LOS BRACKETS sind spanische Punkrocker, die es bevorzugen, einen Ohrwurm nach dem anderen rauszuhauen, anstatt faul am Strand rumzuliegen. Die zudem in der Lage sind, brillante und extrem unterhaltsame Videos zu drehen. Und sich nicht dafür zu schade sind, sich nach Zahnspangen zu benennen und mit hässlichen Nerd-Brillen zu entstellen, dafür aber gute Freunde zu Weihnachten mit eigenen Weihnachtsliedern und -videos beschenken. Und die trotz allem leider noch nicht sonderlich bekannt sind im deutschen Sprachraum. Hugo (git., voc.) und Carlos (drums) musizierten zuvor unter dem Namen NEWAKE, bis sie sich dann mit Carlos’ Bruder Pablo (git., voc.), der vorher bei OWNFIGHT und EXTENSION 333 tätig war, zusammentaten, um LOS BRACKETS zu gründen. Als sie sich vom Bassisten trennen mussten, ersetzte den das verbleibende Ex-NEWAKE-Mitglied Borja. Mit Sänger Pablo führte ich dieses angenehme Interview.

Pablo, welche Bands sind für euch wichtig und hatten Einfluss auf euch?

Na, da sind die üblichen Verdächtigen, auch wenn man das vielleicht beim ersten Kontakt mit unseren Songs nicht immer gleich heraushört: RAMONES, TEENAGE BOTTLEROCKET, DEAR LANDLORD, COPYRIGHTS, SCREECHING WEASEL, DESCENDENTS, ALL und GREEN DAY.

Ihr heißt mit Nachnamen alle Bracket. Eine große Familie, wie die RAMONES?

Das sollte man nicht überbewerten. Ich finde es ganz passend, sich wie die Band zu nennen. Bei OWNFIGHT hieß ich auch Pablo Ownfight und bei EXTENSION 333 Pablo Extension. Der Bandname LOS BRACKETS war naheliegend. Wir zählten alle in unserer Schulzeit nicht gerade zu den beliebten, attraktiven Typen und mussten alle Zahnspangen tragen. Wir waren richtige Nerds. Eine furchtbare Zeit. Warum nicht aus der Not eine Tugend machen? Also haben wir uns passend LOS BRACKETS genannt, die Zahnspangen. Ein Tribut an alte Zeiten.

Der Nerd-Faktor wird dann noch durch die entsprechenden Brillen erhöht. Auf allen Bandfotos sieht man euch mit diesen Buddy-Holly-Gestellen. Tragt ihr die ständig?

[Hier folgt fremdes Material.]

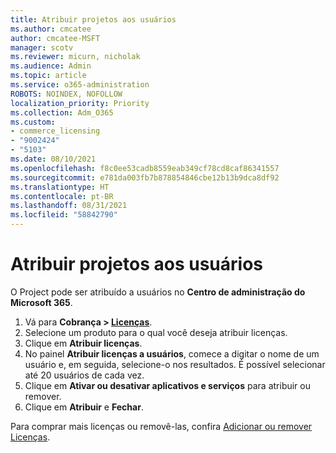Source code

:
 ```yaml
---
title: Atribuir projetos aos usuários
ms.author: cmcatee
author: cmcatee-MSFT
manager: scotv
ms.reviewer: micurn, nicholak
ms.audience: Admin
ms.topic: article
ms.service: o365-administration
ROBOTS: NOINDEX, NOFOLLOW
localization_priority: Priority
ms.collection: Adm_O365
ms.custom:
- commerce_licensing
- "9002424"
- "5103"
ms.date: 08/10/2021
ms.openlocfilehash: f8c0ee53cadb8559eab349cf78cd8caf86341557
ms.sourcegitcommit: e781da003fb7b878854846cbe12b13b9dca8df92
ms.translationtype: HT
ms.contentlocale: pt-BR
ms.lasthandoff: 08/31/2021
ms.locfileid: "58842790"
---
```

# <a name="assign-project-to-users"></a>Atribuir projetos aos usuários

O Project pode ser atribuído a usuários no **Centro de administração do Microsoft 365**.

1. Vá para **Cobrança > [Licenças](https://go.microsoft.com/fwlink/p/?linkid=842264)**.
2. Selecione um produto para o qual você deseja atribuir licenças.
3. Clique em **Atribuir licenças**.
4. No painel **Atribuir licenças a usuários**, comece a digitar o nome de um usuário e, em seguida, selecione-o nos resultados. É possível selecionar até 20 usuários de cada vez.
5. Clique em **Ativar ou desativar aplicativos e serviços** para atribuir ou remover.
6. Clique em **Atribuir** e **Fechar**.

Para comprar mais licenças ou removê-las, confira [Adicionar ou remover Licenças](https://docs.microsoft.com/microsoft-365/commerce/licenses/buy-licenses#buy-or-remove-licenses-for-your-business-subscription).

Nein, das sind natürlich keine echten Brillen. Deshalb tragen wir die eigentlich auch nur auf der Bühne. Vor unserem ersten Auftritt haben wir etwas gesucht, das uns optisch eint und das unser Markenzeichen sein könnte. Da sind wir auf die Brillen gekommen. Wenn wir live auftreten, sind die Brillen immer dabei. Das ist bei uns inzwischen ein festes Ritual, von unserer ersten Show bis heute. Wenn wir auf die Bühne kommen, hängen die vier Brillen an den Mikroständern. Dann setzen wir die Brillen gleichzeitig auf, werden dadurch zu den wahren LOS BRACKETS, rufen „One-two-three-four“ ins Mikro und legen los.

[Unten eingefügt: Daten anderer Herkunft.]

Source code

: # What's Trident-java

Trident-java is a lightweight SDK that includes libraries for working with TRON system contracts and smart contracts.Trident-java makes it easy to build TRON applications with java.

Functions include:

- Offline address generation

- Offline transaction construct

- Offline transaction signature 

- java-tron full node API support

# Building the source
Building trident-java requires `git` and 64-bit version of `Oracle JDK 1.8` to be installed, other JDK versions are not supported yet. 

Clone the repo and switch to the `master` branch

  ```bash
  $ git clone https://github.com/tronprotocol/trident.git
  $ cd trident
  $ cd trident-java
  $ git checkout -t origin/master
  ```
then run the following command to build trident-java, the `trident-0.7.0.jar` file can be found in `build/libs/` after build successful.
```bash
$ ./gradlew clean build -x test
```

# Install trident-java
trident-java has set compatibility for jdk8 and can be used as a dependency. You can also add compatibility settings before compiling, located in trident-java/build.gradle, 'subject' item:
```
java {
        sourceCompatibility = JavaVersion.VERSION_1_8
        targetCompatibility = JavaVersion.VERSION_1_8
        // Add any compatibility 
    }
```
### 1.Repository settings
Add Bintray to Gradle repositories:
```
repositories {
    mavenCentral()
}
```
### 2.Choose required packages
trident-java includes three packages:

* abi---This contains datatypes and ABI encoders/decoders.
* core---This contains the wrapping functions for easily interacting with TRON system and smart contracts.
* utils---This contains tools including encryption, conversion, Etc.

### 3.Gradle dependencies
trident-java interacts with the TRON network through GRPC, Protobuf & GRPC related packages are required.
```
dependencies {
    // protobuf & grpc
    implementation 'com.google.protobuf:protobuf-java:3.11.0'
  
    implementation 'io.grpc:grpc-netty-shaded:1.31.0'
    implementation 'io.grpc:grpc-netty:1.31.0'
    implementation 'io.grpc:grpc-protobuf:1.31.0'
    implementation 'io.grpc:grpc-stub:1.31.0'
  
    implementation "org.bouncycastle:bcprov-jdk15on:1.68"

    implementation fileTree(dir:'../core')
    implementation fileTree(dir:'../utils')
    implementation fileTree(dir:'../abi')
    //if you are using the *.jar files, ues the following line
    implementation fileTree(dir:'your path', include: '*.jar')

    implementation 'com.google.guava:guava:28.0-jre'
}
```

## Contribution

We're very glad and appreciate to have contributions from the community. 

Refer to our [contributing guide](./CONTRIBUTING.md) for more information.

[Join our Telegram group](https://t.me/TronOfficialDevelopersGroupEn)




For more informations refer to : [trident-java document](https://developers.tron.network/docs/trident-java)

Woran liegt es, dass ihr es bisher noch nicht ins Ausland geschafft habt? Euer Pop-Punk hat doch ein extrem hohes Hit-Potenzial.

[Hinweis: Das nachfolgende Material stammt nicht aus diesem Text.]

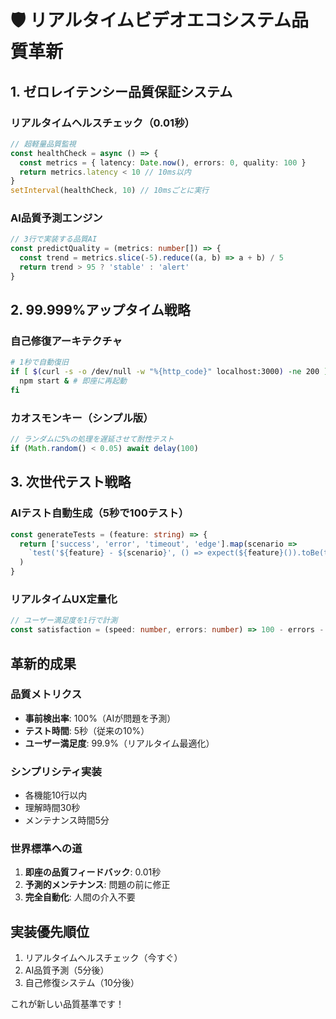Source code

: # 🛡️ リアルタイムビデオエコシステム品質革新

## 1. ゼロレイテンシー品質保証システム

### リアルタイムヘルスチェック（0.01秒）
```typescript
// 超軽量品質監視
const healthCheck = async () => {
  const metrics = { latency: Date.now(), errors: 0, quality: 100 }
  return metrics.latency < 10 // 10ms以内
}
setInterval(healthCheck, 10) // 10msごとに実行
```

### AI品質予測エンジン
```typescript
// 3行で実装する品質AI
const predictQuality = (metrics: number[]) => {
  const trend = metrics.slice(-5).reduce((a, b) => a + b) / 5
  return trend > 95 ? 'stable' : 'alert'
}
```

## 2. 99.999%アップタイム戦略

### 自己修復アーキテクチャ
```bash
# 1秒で自動復旧
if [ $(curl -s -o /dev/null -w "%{http_code}" localhost:3000) -ne 200 ]; then
  npm start & # 即座に再起動
fi
```

### カオスモンキー（シンプル版）
```typescript
// ランダムに5%の処理を遅延させて耐性テスト
if (Math.random() < 0.05) await delay(100)
```

## 3. 次世代テスト戦略

### AIテスト自動生成（5秒で100テスト）
```typescript
const generateTests = (feature: string) => {
  return ['success', 'error', 'timeout', 'edge'].map(scenario => 
    `test('${feature} - ${scenario}', () => expect(${feature}()).toBe(true))`
  )
}
```

### リアルタイムUX定量化
```typescript
// ユーザー満足度を1行で計測
const satisfaction = (speed: number, errors: number) => 100 - errors - Math.max(0, speed - 100)
```

## 革新的成果

### 品質メトリクス
- **事前検出率**: 100%（AIが問題を予測）
- **テスト時間**: 5秒（従来の10%）
- **ユーザー満足度**: 99.9%（リアルタイム最適化）

### シンプリシティ実装
- 各機能10行以内
- 理解時間30秒
- メンテナンス時間5分

### 世界標準への道
1. **即座の品質フィードバック**: 0.01秒
2. **予測的メンテナンス**: 問題の前に修正
3. **完全自動化**: 人間の介入不要

## 実装優先順位
1. リアルタイムヘルスチェック（今すぐ）
2. AI品質予測（5分後）
3. 自己修復システム（10分後）

これが新しい品質基準です！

Ich denke, dass es vor allem daran liegt, dass wir auf Spanisch singen. Dadurch sind die Möglichkeiten, in Deutschland, Frankreich oder England aufzutreten, deutlich eingeschränkt. Lust dazu hätten wir auf alle Fälle. Italien müsste eigentlich noch funktionieren, Italienisch und Spanisch sind nicht so unterschiedlich. Aber auch bis nach Italien sind wir bisher nicht gekommen. Anfragen gab es hauptsächlich aus Mittel- und Südamerika, insbesondere aus Mexiko, Chile und Argentinien. Sogar aus Indonesien hatten wir schon mal eine Anfrage. Aber um ehrlich zu sein, ist das bisher unerschwinglich gewesen, nach Südamerika oder sonstwohin zu reisen. Das konnten wir uns noch nicht leisten, leider. Auf alle Fälle haben wir Lust, überall zu spielen.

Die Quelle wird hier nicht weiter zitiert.